=== Problem requirements ===
The required result is every line of the records that includes "final".

=== Records to use ===

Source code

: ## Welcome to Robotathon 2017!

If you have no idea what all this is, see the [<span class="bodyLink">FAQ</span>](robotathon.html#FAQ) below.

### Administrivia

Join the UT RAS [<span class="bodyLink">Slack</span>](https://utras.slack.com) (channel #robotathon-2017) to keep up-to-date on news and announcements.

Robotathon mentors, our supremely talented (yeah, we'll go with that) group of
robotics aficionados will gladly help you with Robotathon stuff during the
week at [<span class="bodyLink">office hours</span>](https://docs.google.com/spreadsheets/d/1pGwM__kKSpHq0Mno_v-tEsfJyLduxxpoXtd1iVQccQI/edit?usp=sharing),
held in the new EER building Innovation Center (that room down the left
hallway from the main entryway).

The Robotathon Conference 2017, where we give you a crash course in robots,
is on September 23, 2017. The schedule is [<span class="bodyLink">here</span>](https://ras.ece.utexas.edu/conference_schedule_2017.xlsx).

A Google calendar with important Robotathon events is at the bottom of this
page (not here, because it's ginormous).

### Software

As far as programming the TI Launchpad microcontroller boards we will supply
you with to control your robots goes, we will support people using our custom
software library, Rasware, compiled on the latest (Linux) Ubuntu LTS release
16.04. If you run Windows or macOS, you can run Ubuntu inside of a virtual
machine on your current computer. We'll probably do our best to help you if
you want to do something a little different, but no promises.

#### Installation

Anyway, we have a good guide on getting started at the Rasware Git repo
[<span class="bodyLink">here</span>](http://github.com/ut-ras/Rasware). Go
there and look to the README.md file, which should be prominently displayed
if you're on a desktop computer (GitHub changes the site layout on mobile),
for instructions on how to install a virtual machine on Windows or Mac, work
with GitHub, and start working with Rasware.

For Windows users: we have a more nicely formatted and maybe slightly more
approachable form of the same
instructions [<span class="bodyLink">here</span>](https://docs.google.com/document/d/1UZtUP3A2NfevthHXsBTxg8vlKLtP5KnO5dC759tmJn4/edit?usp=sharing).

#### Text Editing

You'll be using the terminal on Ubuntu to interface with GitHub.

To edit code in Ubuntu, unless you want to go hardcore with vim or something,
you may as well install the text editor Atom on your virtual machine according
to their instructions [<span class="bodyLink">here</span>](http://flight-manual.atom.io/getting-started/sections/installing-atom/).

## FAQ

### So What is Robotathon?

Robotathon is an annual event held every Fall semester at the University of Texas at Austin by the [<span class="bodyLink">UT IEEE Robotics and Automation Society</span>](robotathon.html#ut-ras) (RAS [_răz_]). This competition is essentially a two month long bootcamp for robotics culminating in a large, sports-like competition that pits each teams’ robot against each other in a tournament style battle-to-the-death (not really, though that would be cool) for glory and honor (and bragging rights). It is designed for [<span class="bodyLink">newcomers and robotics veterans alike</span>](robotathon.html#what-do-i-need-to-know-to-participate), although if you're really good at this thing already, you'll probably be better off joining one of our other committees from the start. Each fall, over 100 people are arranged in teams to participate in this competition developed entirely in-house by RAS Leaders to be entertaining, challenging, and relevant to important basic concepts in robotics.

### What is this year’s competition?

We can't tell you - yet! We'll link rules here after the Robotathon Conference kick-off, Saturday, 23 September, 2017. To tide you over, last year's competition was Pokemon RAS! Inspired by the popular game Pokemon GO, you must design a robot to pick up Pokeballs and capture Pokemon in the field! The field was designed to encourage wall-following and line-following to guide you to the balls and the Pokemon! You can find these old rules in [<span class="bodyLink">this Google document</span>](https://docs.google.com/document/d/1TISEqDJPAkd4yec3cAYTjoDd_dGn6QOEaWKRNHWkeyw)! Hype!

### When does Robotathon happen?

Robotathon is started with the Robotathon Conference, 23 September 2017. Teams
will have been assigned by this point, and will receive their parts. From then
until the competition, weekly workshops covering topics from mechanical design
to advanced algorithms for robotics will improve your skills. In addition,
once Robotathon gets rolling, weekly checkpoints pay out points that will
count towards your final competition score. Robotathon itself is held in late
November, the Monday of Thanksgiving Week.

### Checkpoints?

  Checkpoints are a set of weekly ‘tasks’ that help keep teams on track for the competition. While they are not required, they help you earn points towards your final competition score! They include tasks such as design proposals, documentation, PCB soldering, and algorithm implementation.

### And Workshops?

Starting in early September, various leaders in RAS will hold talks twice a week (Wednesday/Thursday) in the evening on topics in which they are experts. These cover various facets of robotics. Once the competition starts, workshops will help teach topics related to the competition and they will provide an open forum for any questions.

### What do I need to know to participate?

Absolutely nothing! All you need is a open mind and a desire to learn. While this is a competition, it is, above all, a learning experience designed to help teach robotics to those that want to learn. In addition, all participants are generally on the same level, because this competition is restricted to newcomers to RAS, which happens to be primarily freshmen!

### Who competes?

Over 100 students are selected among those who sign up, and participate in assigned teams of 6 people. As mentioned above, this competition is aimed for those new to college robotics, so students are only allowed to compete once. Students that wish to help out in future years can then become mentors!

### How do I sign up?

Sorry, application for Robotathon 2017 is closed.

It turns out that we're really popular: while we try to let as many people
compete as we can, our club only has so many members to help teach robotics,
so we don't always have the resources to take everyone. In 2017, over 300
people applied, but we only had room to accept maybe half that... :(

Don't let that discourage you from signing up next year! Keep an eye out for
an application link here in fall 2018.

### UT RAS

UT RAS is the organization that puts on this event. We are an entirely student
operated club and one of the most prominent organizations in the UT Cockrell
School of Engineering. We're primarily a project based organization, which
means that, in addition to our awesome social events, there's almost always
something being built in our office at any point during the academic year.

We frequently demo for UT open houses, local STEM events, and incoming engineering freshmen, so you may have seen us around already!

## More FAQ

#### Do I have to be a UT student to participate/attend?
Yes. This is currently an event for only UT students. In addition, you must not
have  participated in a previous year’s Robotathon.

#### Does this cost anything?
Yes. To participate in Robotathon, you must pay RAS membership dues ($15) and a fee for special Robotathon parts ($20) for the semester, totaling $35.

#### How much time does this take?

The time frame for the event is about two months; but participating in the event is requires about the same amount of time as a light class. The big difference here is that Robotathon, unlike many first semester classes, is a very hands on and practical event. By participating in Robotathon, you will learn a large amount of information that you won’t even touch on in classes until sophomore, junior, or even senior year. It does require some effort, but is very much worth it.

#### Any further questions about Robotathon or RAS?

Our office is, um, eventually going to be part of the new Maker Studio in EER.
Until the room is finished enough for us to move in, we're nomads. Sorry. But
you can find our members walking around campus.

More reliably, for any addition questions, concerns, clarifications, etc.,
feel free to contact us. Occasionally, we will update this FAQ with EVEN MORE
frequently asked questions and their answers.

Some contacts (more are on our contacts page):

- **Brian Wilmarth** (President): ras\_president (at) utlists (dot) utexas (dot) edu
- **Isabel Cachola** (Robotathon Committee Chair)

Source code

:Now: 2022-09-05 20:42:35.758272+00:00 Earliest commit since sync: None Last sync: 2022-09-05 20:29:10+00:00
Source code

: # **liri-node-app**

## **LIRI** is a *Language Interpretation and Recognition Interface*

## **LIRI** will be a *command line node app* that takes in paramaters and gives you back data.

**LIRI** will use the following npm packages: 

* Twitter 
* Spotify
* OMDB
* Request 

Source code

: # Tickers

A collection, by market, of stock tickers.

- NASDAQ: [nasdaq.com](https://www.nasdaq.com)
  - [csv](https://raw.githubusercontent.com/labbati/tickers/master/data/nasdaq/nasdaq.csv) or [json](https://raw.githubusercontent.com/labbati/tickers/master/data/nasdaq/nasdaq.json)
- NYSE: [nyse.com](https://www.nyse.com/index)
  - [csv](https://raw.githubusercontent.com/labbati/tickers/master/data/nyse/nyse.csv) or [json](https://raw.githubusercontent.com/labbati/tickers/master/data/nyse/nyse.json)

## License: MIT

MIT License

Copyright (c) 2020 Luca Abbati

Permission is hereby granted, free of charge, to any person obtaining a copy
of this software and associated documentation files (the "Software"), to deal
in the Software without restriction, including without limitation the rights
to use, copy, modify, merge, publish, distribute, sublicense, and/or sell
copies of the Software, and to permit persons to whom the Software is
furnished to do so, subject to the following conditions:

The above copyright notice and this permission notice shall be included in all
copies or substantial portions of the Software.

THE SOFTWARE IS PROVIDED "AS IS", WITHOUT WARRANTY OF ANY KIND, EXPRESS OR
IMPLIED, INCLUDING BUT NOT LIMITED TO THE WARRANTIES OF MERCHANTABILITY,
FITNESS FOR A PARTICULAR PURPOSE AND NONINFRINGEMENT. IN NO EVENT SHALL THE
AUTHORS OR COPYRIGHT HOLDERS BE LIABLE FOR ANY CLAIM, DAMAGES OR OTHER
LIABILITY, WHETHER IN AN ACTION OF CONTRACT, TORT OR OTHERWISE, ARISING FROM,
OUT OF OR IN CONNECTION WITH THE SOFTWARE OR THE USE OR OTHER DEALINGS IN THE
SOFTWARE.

=== Answer space ===
count towards your final competition score. Robotathon itself is held in late
  Checkpoints are a set of weekly ‘tasks’ that help keep teams on track for the competition. While they are not required, they help you earn points towards your final competition score! They include tasks such as design proposals, documentation, PCB soldering, and algorithm implementation.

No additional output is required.